2d. Under the covenant contained in this lease, the lessee is liable to pay the assessment for laying out Dorrance Street. The covenant binds him to pay all taxes and assessments which may, at any time during his term, be assessed upon the estate demised. This was assessed during the continuance of his term. He is, therefore, liable to pay this. A lease contained a covenant on the part of the lessee to pay all taxes and assessments which might be imposed on the premises or any part thereof by authority derived from the United States, the State of New York, or the corporation of the city of New York, and an improvement was made by the city of New York, in the opening of Lafayette Place, which took a part of the leasehold premises, and it was held, that the lessee was chargeable with the amount of the assessment upon the interest of the lessor in the premises.
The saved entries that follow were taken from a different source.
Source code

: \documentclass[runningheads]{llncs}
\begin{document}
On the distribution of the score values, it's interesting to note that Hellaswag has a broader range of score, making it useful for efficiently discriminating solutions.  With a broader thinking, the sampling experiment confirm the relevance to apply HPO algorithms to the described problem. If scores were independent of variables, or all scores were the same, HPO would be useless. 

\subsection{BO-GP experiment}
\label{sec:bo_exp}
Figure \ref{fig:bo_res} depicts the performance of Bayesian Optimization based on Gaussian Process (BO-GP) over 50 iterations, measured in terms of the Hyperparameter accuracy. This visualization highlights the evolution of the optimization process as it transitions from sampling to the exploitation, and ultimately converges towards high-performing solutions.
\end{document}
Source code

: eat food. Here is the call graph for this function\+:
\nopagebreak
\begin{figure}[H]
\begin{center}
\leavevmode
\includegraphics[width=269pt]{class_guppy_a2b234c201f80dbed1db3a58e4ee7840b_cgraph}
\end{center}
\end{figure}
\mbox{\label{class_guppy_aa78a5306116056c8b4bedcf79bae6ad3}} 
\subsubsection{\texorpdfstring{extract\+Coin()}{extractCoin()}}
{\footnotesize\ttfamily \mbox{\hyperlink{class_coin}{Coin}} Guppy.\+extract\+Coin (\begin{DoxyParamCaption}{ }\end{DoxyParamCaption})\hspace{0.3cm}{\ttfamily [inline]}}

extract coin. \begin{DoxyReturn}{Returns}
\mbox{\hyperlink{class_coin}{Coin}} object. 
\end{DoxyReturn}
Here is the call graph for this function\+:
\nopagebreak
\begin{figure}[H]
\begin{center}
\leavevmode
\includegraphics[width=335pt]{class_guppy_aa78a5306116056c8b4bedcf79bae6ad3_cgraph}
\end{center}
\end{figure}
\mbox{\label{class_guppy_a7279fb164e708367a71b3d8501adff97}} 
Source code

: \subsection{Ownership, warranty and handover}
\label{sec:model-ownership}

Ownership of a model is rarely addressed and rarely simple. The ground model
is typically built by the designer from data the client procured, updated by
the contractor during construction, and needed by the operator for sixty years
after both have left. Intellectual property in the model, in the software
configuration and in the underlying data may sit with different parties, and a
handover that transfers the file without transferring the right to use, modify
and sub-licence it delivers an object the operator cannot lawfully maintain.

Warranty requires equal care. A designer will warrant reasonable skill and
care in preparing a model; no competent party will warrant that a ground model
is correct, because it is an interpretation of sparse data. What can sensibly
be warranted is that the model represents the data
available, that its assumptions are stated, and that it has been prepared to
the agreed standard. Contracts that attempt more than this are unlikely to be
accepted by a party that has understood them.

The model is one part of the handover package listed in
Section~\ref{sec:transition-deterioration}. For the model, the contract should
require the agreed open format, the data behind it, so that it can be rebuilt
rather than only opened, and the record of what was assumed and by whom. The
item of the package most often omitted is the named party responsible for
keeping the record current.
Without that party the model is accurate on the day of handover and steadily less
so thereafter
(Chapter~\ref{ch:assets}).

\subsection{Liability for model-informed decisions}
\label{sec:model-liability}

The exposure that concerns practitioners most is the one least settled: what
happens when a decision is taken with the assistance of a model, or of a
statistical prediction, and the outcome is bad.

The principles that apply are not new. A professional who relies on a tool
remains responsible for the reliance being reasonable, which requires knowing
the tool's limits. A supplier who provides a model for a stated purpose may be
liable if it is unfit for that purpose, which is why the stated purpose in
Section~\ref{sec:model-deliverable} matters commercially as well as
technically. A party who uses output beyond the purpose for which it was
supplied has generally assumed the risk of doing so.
Astor v. Miller, 2 Paige, 69. This case is also cited in 2 Bac. Abr. tit. COVENANT, E. 3. The case cited determines those at bar. Those at bar are, indeed, stronger. In the one cited, the lessee bound himself to pay all taxes and assessments imposed by the authority of the United States, the State of New York, and the City of New York. But the lessee, in these cases, binds himself to pay "all taxes and assessments which may at any time during his term be assessed upon the estate demised to him; of course, binding himself to pay all which may be assessed by any legal authority. His covenant runs with the land demised, binding him and his assigns so long as he or they hold the premises under the lease. He cannot — particularly as the value of the buildings he has erected has been vastly increased by the laying out of Dorrance Street — avoid his liability to pay the amount imposed upon the estate by the city in making that improvement.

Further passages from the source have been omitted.